*** Opening of Material to process ***

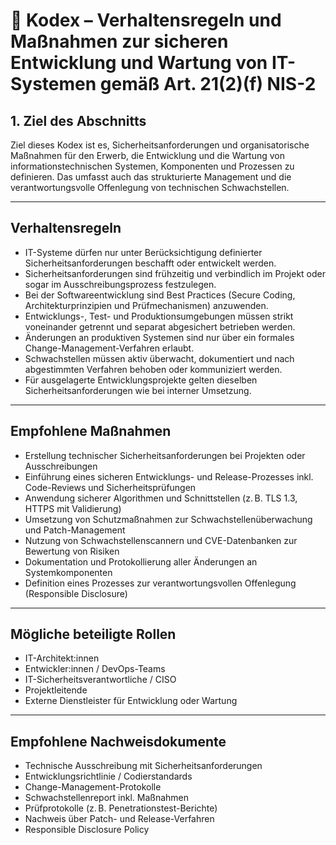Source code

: # 📘 Kodex – Verhaltensregeln und Maßnahmen zur sicheren Entwicklung und Wartung von IT-Systemen gemäß Art. 21(2)(f) NIS-2

## 1. Ziel des Abschnitts  
Ziel dieses Kodex ist es, Sicherheitsanforderungen und organisatorische Maßnahmen für den Erwerb, die Entwicklung und die Wartung von informationstechnischen Systemen, Komponenten und Prozessen zu definieren. Das umfasst auch das strukturierte Management und die verantwortungsvolle Offenlegung von technischen Schwachstellen.

---

## Verhaltensregeln

- IT-Systeme dürfen nur unter Berücksichtigung definierter Sicherheitsanforderungen beschafft oder entwickelt werden.
- Sicherheitsanforderungen sind frühzeitig und verbindlich im Projekt oder sogar im Ausschreibungsprozess festzulegen.
- Bei der Softwareentwicklung sind Best Practices (Secure Coding, Architekturprinzipien und Prüfmechanismen) anzuwenden.
- Entwicklungs-, Test- und Produktionsumgebungen müssen strikt voneinander getrennt und separat abgesichert betrieben werden.
- Änderungen an produktiven Systemen sind nur über ein formales Change-Management-Verfahren erlaubt.
- Schwachstellen müssen aktiv überwacht, dokumentiert und nach abgestimmten Verfahren behoben oder kommuniziert werden.
- Für ausgelagerte Entwicklungsprojekte gelten dieselben Sicherheitsanforderungen wie bei interner Umsetzung.

---

## Empfohlene Maßnahmen

- Erstellung technischer Sicherheitsanforderungen bei Projekten oder Ausschreibungen
- Einführung eines sicheren Entwicklungs- und Release-Prozesses inkl. Code-Reviews und Sicherheitsprüfungen
- Anwendung sicherer Algorithmen und Schnittstellen (z. B. TLS 1.3, HTTPS mit Validierung)
- Umsetzung von Schutzmaßnahmen zur Schwachstellenüberwachung und Patch-Management
- Nutzung von Schwachstellenscannern und CVE-Datenbanken zur Bewertung von Risiken
- Dokumentation und Protokollierung aller Änderungen an Systemkomponenten
- Definition eines Prozesses zur verantwortungsvollen Offenlegung (Responsible Disclosure)

---

## Mögliche beteiligte Rollen

- IT-Architekt:innen  
- Entwickler:innen / DevOps-Teams  
- IT-Sicherheitsverantwortliche / CISO  
- Projektleitende  
- Externe Dienstleister für Entwicklung oder Wartung

---

## Empfohlene Nachweisdokumente

- Technische Ausschreibung mit Sicherheitsanforderungen  
- Entwicklungsrichtlinie / Codierstandards  
- Change-Management-Protokolle  
- Schwachstellenreport inkl. Maßnahmen  
- Prüfprotokolle (z. B. Penetrationstest-Berichte)  
- Nachweis über Patch- und Release-Verfahren  
- Responsible Disclosure Policy


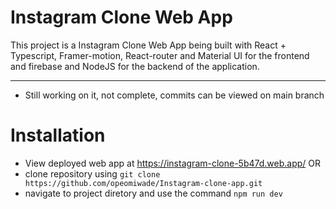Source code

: # Instagram Clone Web App

This project is a Instagram Clone Web App being built with React + Typescript, Framer-motion, React-router and Material UI for the frontend and firebase and NodeJS for the backend of the application.


------------------------------------------------------------------------------------------
- Still working on it, not complete, commits can be viewed on main branch

# Installation
- View deployed web app at https://instagram-clone-5b47d.web.app/
  OR
- clone repository using `git clone https://github.com/opeomiwade/Instagram-clone-app.git`
- navigate to project diretory and use the command `npm run dev`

*** Close of Material to process ***

Look through the material above for the string "Patch" and copy each line that has it.

- Umsetzung von Schutzmaßnahmen zur Schwachstellenüberwachung und Patch-Management
- Nachweis über Patch- und Release-Verfahren  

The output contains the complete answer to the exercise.